• Work instructions: Please filter the listing below and copy out the lines that hold "access".

• Provided data:
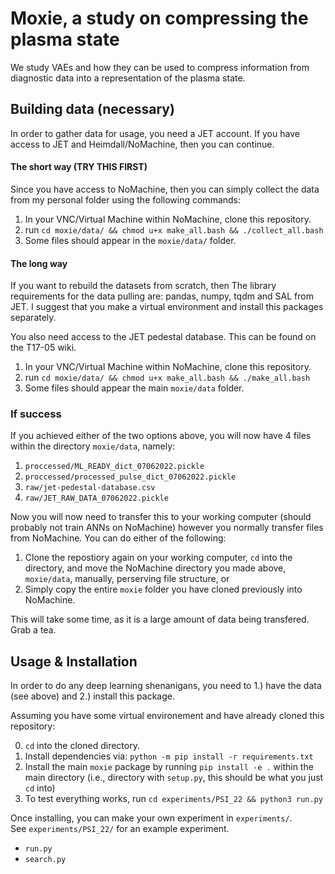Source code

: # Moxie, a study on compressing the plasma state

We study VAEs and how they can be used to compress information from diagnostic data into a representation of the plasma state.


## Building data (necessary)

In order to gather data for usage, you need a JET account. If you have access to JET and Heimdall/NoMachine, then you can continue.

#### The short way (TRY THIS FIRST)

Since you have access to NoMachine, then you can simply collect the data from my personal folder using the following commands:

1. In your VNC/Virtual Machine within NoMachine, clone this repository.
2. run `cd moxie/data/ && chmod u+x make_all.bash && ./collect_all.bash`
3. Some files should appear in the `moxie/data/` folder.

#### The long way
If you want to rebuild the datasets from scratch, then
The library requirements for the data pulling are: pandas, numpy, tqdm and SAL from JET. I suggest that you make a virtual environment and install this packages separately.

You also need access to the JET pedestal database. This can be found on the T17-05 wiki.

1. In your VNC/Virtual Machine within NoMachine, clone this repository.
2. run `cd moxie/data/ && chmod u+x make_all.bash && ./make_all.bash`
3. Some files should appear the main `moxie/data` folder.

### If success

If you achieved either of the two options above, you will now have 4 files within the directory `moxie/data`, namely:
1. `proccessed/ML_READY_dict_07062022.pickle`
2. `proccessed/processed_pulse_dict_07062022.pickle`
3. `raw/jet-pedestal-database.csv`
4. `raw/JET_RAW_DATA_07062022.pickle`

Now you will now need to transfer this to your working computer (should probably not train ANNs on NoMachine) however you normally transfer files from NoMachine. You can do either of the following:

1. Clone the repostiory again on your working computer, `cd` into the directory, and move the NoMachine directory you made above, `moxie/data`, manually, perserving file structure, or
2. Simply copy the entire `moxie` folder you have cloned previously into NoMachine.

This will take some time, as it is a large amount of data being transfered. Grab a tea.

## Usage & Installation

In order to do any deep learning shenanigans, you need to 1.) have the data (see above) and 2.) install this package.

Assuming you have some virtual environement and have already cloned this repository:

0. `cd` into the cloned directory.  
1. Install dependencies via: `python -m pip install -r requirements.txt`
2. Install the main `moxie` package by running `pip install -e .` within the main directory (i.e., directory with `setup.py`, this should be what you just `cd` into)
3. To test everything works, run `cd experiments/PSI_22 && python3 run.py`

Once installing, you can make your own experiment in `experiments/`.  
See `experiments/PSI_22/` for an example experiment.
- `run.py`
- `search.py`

• Output for this exercise:
In order to gather data for usage, you need a JET account. If you have access to JET and Heimdall/NoMachine, then you can continue.
Since you have access to NoMachine, then you can simply collect the data from my personal folder using the following commands:
You also need access to the JET pedestal database. This can be found on the T17-05 wiki.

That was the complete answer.